2. Trackless trolleys: Few streetcar networks in the U.S. were ever profitable for long, despite significant investment. Operators were constantly looking for ways to reverse this, and the application of electric traction to buses helped to ease financial pressures, allow cross-subsidization of electric utilities looking for new power markets and led to the conversion — for better or worse — of most rail-based systems to rubber-tired ones.

3. Purpose-built buses: In the early years, buses were mere adaptations of other types of vehicles, such as horse-drawn carriages. The White Motor Bus Co. and Frank Fageol’s Safety Coach, among other developments, pushed these designs much further until they became the purpose-built integral bus-chassis designs of today.

4. National City Lines: True, the owners of this company, which included oil, rubber and auto companies, were convicted of engineering a conspiracy to undermine competition to their real businesses. However, as has been pointed out so many times in this series, other factors also helped their cause.

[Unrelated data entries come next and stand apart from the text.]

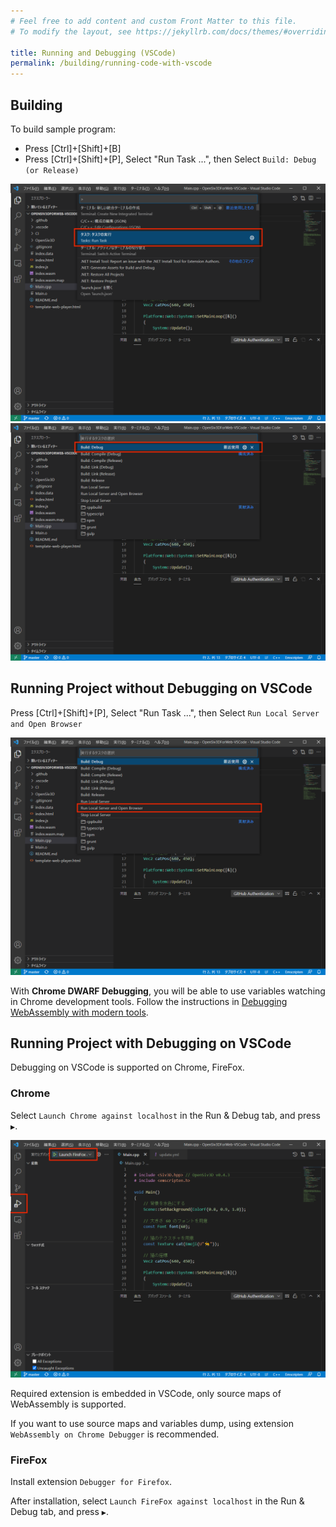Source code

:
 ```yaml
---
# Feel free to add content and custom Front Matter to this file.
# To modify the layout, see https://jekyllrb.com/docs/themes/#overriding-theme-defaults

title: Running and Debugging (VSCode)
permalink: /building/running-code-with-vscode
---
```


## Building

To build sample program:

- Press [Ctrl]+[Shift]+[B]
- Press [Ctrl]+[Shift]+[P], Select "Run Task ...", then Select `Build: Debug (or Release)`

![vscode-run-task](/assets/img/building/running-code-with-vscode/vscode-run-task.png)
![vscode-run-task-2](/assets/img/building/running-code-with-vscode/vscode-run-task-2.png)

## Running Project without Debugging on VSCode

Press [Ctrl]+[Shift]+[P], Select "Run Task ...", then Select `Run Local Server and Open Browser`

![vscode-run-task-3](/assets/img/building/running-code-with-vscode/vscode-run-task-3.png)

With **Chrome DWARF Debugging**, you will be able to use variables watching in Chrome development tools.
Follow the instructions in [Debugging WebAssembly with modern tools](https://developer.chrome.com/blog/wasm-debugging-2020/).

## Running Project with Debugging on VSCode

Debugging on VSCode is supported on Chrome, FireFox.

### Chrome

Select `Launch Chrome against localhost` in the Run & Debug tab, and press `▶️`.

![start-debugging](/assets/img/building/running-code-with-vscode/start-debugging.png)

Required extension is embedded in VSCode, only source maps of WebAssembly is supported.

If you want to use source maps and variables dump, using extension `WebAssembly on Chrome Debugger` is recommended.

### FireFox

Install extension `Debugger for Firefox`.

After installation, select `Launch FireFox against localhost` in the Run & Debug tab, and press `▶️`.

5. Rise and fall of Trailways and Greyhound: With the huge investment in roads came coach services offering consumers a choice over more expensive rail, particularly for poorer and disadvantaged Americans. They also allowed millions to see America and stay connected to loved ones by “leaving the driving to us,” in the words of Greyhound. Intensive competition from the private auto and, later, the airline industry cut heavily into the intercity coach’s market share. Deregulation of the bus industry further shifted the motorcoach industry’s business mix to the point where less than 10% is linehaul today.

6. The civil rights movement: We would be amiss if we did not recognize the critical venue the bus industry became during African Americans’ struggle for equality in the 1950s and 1960s with the Montgomery bus boycott, Rosa Parks’ refusal to take a back seat and the marches that used buses to mobilize. If there were any doubts that discussions about whether public transportation has an impact on access and mobility for all Americans, remembering why the boycotters and the freedom marchers took action should answer the skeptics.

7. Whither intermodalism: Congress enacted this commitment in 1991, but coordination of information, physical interconnections and fare cooperation among all modes remain inadequate.

8. Challenges from abroad: Beginning in the 1970s, new competitors began to offer America’s cities new choices in bus lengths and technologies, encouraged by some officials who foolishly predicted that the decade’s oil shocks would lead to an annual market of 10,000 transit buses. Domestic suppliers demanded Buy America protection to save U.S. jobs, but the two decades since such laws have been enacted have produced a mixture of success and unfulfilled hopes — on both sides of the debate.

9. Technology explosion: Partly related to the previous item, the U.S. transit industry enjoys an unprecedented range of choices, but also an equally unparalleled matrix of supplier headaches. The industry has enjoyed record levels of investment — and perhaps an equally high number of unhealthy companies. Why?

10. Bus rapid transit: Most of the elements of this new mode are not new, as busways and exclusive bus lanes have been around for decades. So have signal priority systems. But applying other techniques mainly used in rail modes, such as stations with level boarding, prepaid fares and faster route structures, is relatively new to buses. The result will be a revolution in how cities view bus transport. Will buses rescue rail — again?